CASO LORIS – SCOPERTO IL MOTIVO DEL TERRIBILE OMICIDIO

CASO LORIS – SCOPERTO IL MOTIVO DEL TERRIBILE OMICIDIO

La vigilessa smentisce Veronica Panarello Quella che sembrava essere una testimonianza chiave, che avrebbe potuto dare una svolta alle indagini, secondo il Riesame non avrebbe alcuna rilevanza perché “la vigilessa ha un ricordo vago e confuso” e, di fatto, non ha mai detto di aver visto Lorys Stival dirigersi verso…

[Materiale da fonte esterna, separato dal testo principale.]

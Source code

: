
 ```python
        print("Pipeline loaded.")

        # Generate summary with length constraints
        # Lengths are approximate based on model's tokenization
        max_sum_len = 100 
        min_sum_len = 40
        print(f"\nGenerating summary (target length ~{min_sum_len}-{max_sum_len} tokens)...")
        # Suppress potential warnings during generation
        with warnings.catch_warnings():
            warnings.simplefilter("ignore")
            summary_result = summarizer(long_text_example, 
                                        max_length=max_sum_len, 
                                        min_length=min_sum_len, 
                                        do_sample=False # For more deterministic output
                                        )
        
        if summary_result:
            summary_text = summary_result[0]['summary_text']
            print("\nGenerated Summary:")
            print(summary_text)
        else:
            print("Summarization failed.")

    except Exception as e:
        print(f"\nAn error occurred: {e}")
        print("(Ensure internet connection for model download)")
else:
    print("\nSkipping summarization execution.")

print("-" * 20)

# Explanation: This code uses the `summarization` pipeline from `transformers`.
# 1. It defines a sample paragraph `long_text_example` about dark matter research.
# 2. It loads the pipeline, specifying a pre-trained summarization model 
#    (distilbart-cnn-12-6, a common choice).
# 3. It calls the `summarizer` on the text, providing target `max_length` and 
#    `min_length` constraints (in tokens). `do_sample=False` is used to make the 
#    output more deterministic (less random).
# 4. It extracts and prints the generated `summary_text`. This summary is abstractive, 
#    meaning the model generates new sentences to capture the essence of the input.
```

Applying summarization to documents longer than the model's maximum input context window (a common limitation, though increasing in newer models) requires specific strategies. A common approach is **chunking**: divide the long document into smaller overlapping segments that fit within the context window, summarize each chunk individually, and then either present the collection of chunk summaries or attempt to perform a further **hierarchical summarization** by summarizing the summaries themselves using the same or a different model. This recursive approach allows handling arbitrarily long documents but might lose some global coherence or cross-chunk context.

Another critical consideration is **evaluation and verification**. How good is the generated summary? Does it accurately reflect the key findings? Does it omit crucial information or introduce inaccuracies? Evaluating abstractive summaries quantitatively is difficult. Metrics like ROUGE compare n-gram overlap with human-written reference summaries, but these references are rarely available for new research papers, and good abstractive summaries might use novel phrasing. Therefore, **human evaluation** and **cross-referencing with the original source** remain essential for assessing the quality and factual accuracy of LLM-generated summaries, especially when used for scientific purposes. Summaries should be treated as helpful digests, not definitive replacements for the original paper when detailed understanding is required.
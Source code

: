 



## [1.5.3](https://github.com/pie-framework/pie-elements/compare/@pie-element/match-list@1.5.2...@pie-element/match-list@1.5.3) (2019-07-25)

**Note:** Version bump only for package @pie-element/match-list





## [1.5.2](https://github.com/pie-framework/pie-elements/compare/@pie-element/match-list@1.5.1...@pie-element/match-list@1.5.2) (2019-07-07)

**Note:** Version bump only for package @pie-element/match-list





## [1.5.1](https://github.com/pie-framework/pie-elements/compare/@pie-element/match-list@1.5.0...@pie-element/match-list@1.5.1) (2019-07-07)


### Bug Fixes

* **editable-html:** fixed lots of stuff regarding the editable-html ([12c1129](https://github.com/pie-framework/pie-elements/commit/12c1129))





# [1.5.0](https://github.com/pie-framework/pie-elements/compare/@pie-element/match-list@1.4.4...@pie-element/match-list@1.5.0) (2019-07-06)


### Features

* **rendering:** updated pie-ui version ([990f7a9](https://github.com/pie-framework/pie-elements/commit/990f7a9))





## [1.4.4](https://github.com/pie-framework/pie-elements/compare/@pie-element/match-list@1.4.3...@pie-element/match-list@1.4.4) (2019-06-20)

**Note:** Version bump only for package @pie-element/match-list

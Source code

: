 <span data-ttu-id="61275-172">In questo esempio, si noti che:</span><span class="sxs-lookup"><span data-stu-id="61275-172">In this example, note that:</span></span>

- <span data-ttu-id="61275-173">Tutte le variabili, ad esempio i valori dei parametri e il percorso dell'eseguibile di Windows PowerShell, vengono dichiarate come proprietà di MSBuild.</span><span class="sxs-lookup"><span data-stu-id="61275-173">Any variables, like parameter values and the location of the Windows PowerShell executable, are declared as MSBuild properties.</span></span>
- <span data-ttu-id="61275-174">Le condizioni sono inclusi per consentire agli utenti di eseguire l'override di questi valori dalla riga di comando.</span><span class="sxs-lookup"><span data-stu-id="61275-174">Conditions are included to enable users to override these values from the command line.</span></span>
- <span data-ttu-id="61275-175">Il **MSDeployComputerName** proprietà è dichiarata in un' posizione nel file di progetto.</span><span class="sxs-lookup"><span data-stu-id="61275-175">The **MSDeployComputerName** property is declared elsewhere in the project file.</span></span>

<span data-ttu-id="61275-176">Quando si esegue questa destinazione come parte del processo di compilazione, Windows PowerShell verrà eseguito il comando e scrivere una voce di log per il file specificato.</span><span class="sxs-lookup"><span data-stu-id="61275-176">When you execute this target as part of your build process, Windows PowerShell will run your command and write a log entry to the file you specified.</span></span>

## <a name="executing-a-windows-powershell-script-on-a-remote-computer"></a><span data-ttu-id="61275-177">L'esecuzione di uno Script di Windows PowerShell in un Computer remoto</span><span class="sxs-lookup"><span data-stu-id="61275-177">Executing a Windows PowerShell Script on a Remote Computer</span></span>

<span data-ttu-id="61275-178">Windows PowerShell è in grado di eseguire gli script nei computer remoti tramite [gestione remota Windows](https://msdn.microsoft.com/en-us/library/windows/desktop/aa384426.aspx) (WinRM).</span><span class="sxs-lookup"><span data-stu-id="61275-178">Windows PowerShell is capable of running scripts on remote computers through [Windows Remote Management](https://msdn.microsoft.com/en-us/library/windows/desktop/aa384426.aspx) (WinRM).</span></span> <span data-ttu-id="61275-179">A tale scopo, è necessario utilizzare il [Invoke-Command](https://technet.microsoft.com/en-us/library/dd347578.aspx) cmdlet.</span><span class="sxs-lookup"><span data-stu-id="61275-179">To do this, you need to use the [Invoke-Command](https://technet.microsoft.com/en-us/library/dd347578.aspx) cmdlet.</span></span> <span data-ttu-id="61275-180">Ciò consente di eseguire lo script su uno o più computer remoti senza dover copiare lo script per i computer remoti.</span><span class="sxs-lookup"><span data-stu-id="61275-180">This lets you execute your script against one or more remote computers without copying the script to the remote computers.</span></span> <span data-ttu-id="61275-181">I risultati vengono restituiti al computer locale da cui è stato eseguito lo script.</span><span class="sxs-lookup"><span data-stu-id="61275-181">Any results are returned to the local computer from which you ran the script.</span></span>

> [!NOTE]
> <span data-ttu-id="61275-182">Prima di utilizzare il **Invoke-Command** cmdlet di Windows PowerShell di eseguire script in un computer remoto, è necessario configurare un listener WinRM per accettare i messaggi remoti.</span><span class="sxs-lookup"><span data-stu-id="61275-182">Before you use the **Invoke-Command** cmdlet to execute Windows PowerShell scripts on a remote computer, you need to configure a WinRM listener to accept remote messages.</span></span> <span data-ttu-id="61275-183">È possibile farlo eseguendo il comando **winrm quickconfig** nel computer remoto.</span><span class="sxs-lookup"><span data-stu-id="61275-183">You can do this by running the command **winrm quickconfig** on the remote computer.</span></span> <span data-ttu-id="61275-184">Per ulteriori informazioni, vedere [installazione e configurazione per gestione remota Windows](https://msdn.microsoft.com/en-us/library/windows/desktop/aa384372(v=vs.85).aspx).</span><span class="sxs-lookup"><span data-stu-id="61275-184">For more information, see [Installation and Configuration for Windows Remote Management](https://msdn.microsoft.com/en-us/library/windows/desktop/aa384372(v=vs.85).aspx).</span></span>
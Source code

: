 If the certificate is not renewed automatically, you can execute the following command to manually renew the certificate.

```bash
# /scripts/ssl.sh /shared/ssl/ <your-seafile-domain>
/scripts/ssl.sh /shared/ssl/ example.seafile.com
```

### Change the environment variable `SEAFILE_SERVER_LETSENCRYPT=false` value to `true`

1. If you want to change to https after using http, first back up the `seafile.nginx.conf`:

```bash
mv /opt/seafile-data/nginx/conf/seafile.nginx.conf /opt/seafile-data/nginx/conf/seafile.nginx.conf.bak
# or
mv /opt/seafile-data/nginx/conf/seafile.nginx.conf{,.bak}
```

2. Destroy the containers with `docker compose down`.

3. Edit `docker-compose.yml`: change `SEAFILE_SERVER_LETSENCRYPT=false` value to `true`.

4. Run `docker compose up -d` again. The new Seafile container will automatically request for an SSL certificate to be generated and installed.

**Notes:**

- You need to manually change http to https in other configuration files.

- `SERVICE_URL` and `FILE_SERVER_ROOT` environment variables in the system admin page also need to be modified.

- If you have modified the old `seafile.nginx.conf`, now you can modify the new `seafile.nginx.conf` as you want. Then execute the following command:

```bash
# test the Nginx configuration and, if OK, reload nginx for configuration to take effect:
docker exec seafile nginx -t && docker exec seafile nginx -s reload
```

La vigilessa smentisce Veronica Panarello

Quella che sembrava essere una testimonianza chiave, che avrebbe potuto dare una svolta alle indagini, secondo il Riesame non avrebbe alcuna rilevanza perché “la vigilessa ha un ricordo vago e confuso” e, di fatto, non ha mai detto di aver visto Lorys Stival dirigersi verso la scuola. “Ho visto passare la macchina condotta dalla Panarello […] e un bimbo che stava correndo […] con uno zainetto che gli ballava sulla schiena il quale mi è sembrato Lorys ma non posso affermarlo con certezza e comunque non ricordo come fosse il suddetto bambino vestito, in quanto è stato un attimo e vi era confusione” ha dichiarato la vigilessa. Quello che si teme è che la donna possa aver scambiato quella maledetta mattina del 29 Novembre con un’altra giornata, considerando la routine quotidiana dell’indagata. “Non posso dichiarare con assoluta certezza che la circostanza fosse legata a quella mattina” ha aggiunto in una dichiarazione successiva la vigilessa. Di una cosa è quasi certa: di aver visto un bambino piccolo seduto sul seggiolino di sicurezza installato sul sedile posteriore della macchina della Panarello; ricorda persino il movimento delle manine. Ma chi era? Lorys o il fratellino? E soprattutto si tratta di una scena da collocare nella mattina del 29 Novembre oppure deve riferirsi ad un’altra giornata? Appaiono in palese contrasto anche le dichiarazioni rese dalla vigilessa da una parte e dalla Panarello dall’altra. “Sono giunta davanti alla scuola, ho fatto scendere il bambino e ho salutato la vigilessa” ha dichiarato la mamma del piccolo Lorys, smentita dalla vigilessa che, invece, ha precisato: “Non avevamo un rapporto tale che potesse generare un vicendevole saluto, non ci siamo mai salutate davanti alla scuola”. Tra l’altro tutti i familiari dei bimbi che frequentano la scuola delpiccolo Lorys hanno già risposto di non aver mai visto il figlio della Panarello né la mattina né all’ora di uscita dalla classe: sembra “illogico”, quindi, che “nessuno di loro abbia incrociato Lorys”. Soprattutto in un paese di appena 10 mila abitanti, dove tutti si conoscono.